## Requirement
Within the records, find every line that includes the word "通常状態として分類され" and copy it.

## Records to use
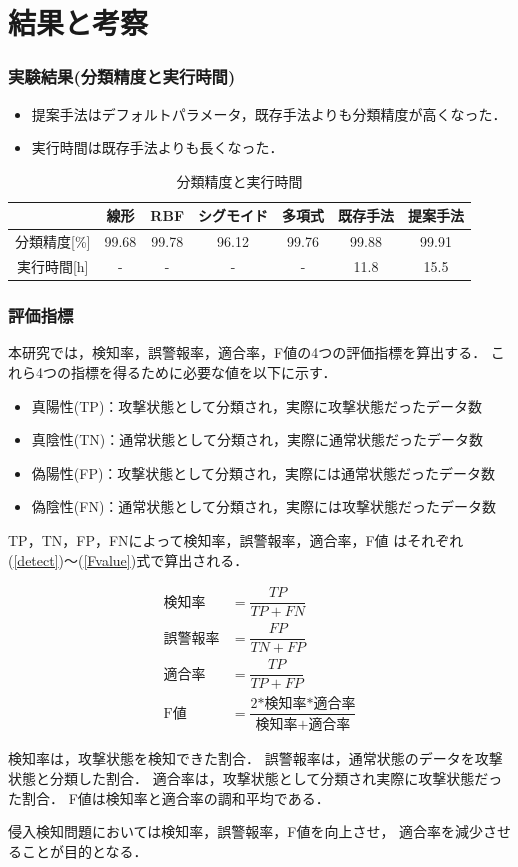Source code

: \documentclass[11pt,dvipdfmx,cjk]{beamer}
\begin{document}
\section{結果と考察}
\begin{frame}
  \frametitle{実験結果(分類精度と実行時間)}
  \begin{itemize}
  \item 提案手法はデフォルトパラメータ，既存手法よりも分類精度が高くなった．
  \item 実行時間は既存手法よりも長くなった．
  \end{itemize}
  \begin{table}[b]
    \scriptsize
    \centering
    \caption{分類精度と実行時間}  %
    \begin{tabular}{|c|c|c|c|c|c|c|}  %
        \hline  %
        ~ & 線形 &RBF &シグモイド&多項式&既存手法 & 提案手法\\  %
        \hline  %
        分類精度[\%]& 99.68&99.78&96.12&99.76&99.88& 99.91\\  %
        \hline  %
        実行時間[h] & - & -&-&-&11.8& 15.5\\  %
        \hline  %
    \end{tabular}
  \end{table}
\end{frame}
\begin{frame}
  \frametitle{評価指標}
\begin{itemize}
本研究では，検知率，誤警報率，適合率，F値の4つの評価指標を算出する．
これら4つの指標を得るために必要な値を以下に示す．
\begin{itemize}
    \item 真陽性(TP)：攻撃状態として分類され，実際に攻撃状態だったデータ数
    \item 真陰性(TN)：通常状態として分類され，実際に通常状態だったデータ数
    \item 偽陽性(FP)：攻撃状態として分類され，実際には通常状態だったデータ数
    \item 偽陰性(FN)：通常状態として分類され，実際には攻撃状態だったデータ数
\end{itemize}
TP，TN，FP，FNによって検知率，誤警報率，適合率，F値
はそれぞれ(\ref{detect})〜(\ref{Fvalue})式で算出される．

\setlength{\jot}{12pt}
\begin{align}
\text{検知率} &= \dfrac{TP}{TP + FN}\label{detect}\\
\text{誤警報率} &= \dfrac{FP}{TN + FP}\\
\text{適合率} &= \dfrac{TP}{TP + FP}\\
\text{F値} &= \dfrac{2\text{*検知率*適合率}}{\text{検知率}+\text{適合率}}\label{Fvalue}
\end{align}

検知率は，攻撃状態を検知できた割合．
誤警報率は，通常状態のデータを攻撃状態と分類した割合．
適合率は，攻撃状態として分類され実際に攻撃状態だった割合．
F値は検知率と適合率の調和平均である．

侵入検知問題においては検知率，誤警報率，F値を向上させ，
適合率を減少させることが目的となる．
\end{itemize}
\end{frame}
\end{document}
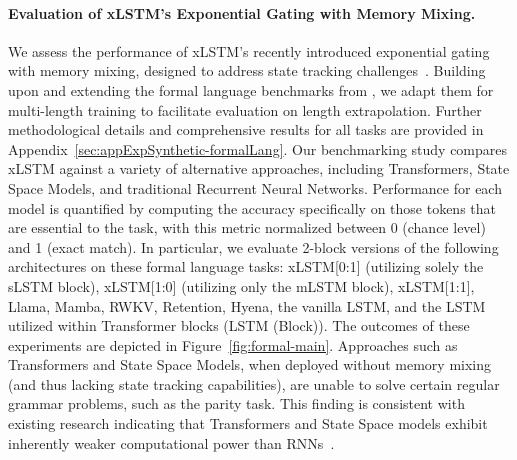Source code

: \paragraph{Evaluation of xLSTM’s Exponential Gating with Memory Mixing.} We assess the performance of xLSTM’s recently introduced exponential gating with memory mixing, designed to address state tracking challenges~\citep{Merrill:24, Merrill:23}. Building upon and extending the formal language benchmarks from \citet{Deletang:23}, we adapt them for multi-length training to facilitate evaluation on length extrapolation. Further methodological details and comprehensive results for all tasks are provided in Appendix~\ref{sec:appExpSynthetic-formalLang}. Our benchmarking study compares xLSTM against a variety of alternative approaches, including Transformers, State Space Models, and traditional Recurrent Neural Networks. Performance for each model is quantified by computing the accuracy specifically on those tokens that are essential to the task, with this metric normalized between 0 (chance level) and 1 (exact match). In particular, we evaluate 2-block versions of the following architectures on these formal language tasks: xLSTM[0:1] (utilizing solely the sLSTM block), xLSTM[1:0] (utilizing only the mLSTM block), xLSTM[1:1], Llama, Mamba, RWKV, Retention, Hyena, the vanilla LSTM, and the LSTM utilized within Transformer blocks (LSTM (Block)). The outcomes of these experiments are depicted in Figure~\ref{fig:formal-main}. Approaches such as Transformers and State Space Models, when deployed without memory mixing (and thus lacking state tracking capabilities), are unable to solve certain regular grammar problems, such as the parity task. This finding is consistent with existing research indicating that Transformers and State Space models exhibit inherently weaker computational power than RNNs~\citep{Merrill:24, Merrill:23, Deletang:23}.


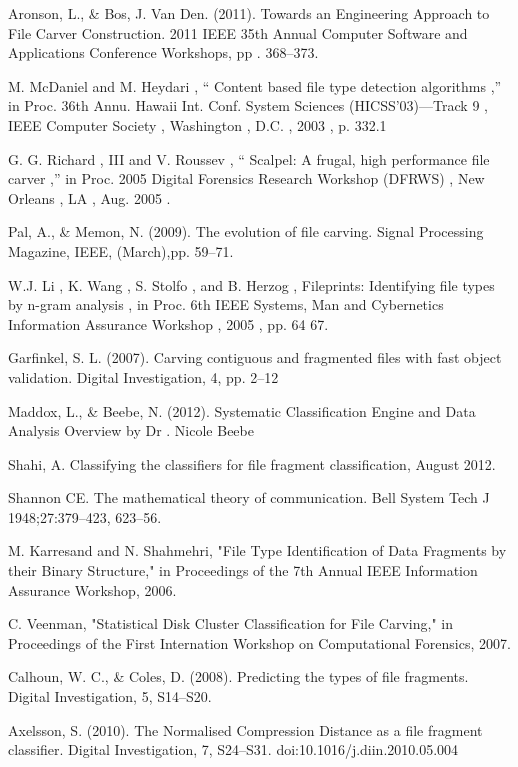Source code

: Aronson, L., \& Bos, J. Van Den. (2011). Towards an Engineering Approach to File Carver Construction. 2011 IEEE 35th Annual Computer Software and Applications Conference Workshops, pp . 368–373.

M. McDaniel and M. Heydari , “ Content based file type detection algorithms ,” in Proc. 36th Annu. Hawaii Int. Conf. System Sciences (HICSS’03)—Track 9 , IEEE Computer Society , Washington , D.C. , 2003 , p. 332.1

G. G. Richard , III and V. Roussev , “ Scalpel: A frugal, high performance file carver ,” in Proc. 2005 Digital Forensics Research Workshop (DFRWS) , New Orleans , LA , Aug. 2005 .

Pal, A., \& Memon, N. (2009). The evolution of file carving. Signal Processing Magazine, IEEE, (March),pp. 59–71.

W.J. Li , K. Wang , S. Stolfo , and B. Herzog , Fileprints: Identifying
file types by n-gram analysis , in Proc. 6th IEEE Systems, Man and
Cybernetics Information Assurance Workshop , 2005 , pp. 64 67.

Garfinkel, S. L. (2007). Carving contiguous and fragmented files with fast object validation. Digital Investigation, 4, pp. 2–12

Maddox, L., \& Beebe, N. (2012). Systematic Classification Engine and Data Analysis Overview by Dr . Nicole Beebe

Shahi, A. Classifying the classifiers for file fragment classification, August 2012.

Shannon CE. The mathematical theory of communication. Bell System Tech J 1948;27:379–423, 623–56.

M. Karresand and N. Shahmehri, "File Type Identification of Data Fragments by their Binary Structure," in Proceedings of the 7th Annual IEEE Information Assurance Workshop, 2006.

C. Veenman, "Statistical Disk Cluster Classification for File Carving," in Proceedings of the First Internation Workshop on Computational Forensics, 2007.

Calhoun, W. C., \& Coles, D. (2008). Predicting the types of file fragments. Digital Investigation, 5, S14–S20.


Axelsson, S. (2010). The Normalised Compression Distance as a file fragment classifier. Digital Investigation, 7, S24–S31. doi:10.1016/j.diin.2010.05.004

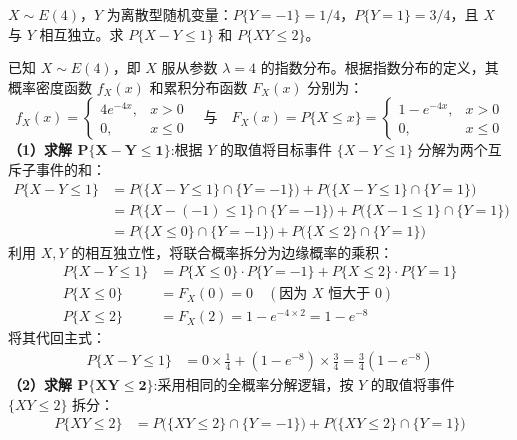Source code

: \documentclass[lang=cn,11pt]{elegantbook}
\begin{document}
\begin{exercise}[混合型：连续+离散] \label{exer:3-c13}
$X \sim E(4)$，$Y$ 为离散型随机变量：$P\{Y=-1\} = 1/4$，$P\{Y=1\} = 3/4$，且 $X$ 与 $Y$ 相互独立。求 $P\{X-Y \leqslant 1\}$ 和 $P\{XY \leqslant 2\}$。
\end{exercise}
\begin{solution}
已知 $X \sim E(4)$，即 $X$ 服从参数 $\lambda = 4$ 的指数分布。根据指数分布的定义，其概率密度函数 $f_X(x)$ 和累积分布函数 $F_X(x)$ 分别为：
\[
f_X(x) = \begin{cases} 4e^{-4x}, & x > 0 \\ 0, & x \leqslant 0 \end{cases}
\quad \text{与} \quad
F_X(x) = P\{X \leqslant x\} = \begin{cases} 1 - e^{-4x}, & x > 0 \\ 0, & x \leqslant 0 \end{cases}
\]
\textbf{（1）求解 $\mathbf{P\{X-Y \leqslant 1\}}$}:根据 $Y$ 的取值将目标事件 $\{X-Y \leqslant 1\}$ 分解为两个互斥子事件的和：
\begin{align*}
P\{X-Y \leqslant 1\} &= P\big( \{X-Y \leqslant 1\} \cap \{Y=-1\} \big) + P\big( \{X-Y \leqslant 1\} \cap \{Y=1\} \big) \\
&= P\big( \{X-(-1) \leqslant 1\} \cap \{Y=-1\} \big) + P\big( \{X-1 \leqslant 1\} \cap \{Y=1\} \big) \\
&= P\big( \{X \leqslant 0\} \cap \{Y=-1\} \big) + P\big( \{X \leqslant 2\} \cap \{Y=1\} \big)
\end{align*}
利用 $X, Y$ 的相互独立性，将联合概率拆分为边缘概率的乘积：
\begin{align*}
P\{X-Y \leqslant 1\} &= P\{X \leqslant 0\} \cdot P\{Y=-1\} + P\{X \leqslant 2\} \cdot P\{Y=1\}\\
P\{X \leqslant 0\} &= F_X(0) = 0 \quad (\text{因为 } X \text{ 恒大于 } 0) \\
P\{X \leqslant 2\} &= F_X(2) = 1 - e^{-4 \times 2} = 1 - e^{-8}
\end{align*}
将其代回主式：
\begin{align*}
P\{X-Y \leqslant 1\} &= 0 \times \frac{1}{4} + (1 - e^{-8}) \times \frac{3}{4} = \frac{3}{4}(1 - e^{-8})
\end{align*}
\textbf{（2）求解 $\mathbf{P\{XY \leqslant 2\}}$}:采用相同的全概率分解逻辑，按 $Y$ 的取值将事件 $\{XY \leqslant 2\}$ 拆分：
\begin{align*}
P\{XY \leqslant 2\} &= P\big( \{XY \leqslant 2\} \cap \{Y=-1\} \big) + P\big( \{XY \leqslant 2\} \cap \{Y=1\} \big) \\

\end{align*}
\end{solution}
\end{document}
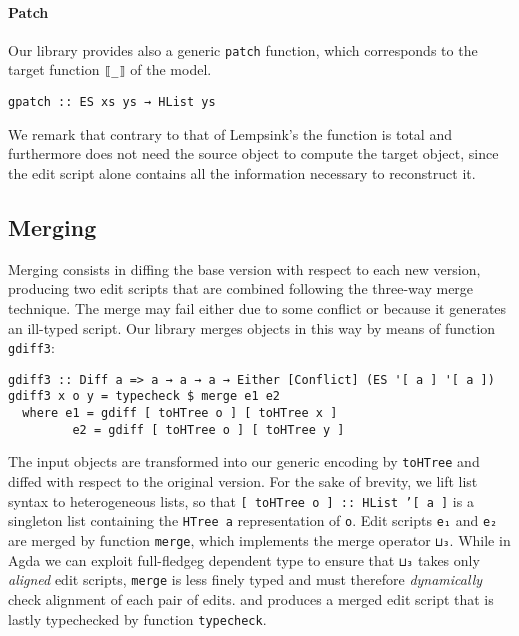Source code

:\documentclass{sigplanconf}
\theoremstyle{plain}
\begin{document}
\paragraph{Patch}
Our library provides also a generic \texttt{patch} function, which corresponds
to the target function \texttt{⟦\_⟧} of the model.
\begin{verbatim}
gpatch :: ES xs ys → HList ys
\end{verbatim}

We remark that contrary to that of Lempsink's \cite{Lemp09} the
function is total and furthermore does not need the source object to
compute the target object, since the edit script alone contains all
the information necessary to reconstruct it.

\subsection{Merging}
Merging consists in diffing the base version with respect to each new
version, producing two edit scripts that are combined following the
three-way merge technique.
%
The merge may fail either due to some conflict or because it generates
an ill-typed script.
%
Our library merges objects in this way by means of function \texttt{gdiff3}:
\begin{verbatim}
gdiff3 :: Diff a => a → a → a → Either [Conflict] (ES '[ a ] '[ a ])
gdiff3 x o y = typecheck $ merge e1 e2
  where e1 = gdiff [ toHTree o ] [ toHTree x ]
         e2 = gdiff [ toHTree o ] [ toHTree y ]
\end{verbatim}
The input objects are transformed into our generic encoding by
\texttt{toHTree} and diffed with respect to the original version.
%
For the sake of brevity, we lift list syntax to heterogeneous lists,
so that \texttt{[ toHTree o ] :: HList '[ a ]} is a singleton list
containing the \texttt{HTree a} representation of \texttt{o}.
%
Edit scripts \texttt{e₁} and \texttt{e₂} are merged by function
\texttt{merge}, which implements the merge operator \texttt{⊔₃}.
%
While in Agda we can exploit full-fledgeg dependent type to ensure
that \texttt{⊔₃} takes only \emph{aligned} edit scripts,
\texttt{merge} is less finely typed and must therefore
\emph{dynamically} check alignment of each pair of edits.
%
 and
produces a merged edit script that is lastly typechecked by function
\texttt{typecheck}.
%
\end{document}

## Result for this exercise
    \item 真陰性(TN)：通常状態として分類され，実際に通常状態だったデータ数
    \item 偽陰性(FN)：通常状態として分類され，実際には攻撃状態だったデータ数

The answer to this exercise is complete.